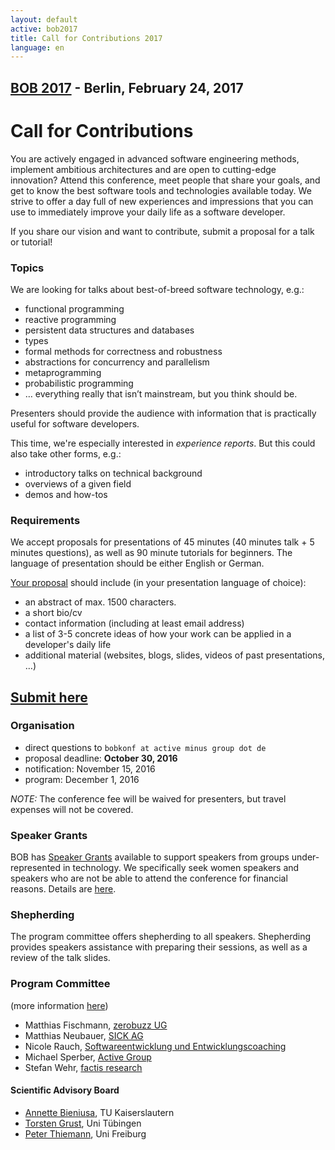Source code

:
 ```yaml
---
layout: default
active: bob2017
title: Call for Contributions 2017
language: en
---
```


## [BOB 2017](/2017/) - Berlin, February 24, 2017

# Call for Contributions

You are actively engaged in advanced software engineering methods, implement ambitious
architectures and are open to cutting-edge innovation? Attend this
conference, meet people that share your goals, and get to know the
best software tools and technologies available today. We strive to
offer a day full of new experiences and impressions that you can
use to immediately improve your daily life as a software developer.

If you share our vision and want to contribute, submit a proposal for a talk or tutorial!

### Topics

We are looking for talks about best-of-breed software technology,
e.g.:

* functional programming
* reactive programming
* persistent data structures and databases
* types
* formal methods for correctness and robustness
* abstractions for concurrency and parallelism
* metaprogramming
* probabilistic programming
* …  everything really that isn’t mainstream, but you think should be.

Presenters should provide the audience with information that is
practically useful for software developers.  

This time, we're especially interested in *experience reports*.  But
this could also take other forms, e.g.:

* introductory talks on technical background
* overviews of a given field
* demos and how-tos

### Requirements

We accept proposals for presentations of 45 minutes (40 minutes talk +
5 minutes questions), as well as 90 minute tutorials for beginners.
The language of presentation should be either English or German. 

[Your proposal](https://docs.google.com/forms/d/e/1FAIpQLSfFuyBhBTCOTS0zTXBzY1KVuKpumyIBTucLcJ1ArC1XpWsG-Q/viewform)
should include (in your presentation language of choice):

* an abstract of max. 1500 characters.
* a short bio/cv
* contact information (including at least email address)
* a list of 3-5 concrete ideas of how your work can be applied in a developer's daily life
* additional material (websites, blogs, slides, videos of past
  presentations, …)

## [Submit here](https://docs.google.com/forms/d/e/1FAIpQLSfFuyBhBTCOTS0zTXBzY1KVuKpumyIBTucLcJ1ArC1XpWsG-Q/viewform)

### Organisation

* direct questions to `bobkonf at active minus group dot de`
* proposal deadline: **October 30, 2016**
* notification: November 15, 2016
* program: December 1, 2016

*NOTE:* The conference fee will be waived for presenters, but travel expenses will not be covered.

### Speaker Grants

BOB has [Speaker Grants](speaker-grants.html) available to support
speakers from groups under-represented in technology.  We specifically
seek women speakers and speakers who are not be able to attend the
conference for financial reasons.  Details are
[here](speaker-grants.html).

### Shepherding

The program committee offers shepherding to all speakers.  Shepherding
provides speakers assistance with preparing their sessions, as well as
a review of the talk slides.

### Program Committee

(more information [here](/2017/programmkomitee.html))

* Matthias Fischmann, [zerobuzz UG](http://zerobuzz.net/)
* Matthias Neubauer, [SICK AG](http://www.sick.com/)
* Nicole Rauch, [Softwareentwicklung und Entwicklungscoaching](http://nicole-rauch.de/)
* Michael Sperber, [Active Group](http://www.active-group.de/)
* Stefan Wehr, [factis research](http://www.factisresearch.com/)

#### Scientific Advisory Board
    
* [Annette Bieniusa](http://www-user.rhrk.uni-kl.de/~bieniusa/), TU Kaiserslautern
* [Torsten Grust](http://db.inf.uni-tuebingen.de/team/TorstenGrust.html), Uni Tübingen
* [Peter Thiemann](http://www2.informatik.uni-freiburg.de/~thiemann/), Uni Freiburg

====

# WHAT THE EXERCISE ASKS
Your answer should reproduce each line of the listing that holds the word "Shepherding".

# ANSWER SPACE
### Shepherding
The program committee offers shepherding to all speakers.  Shepherding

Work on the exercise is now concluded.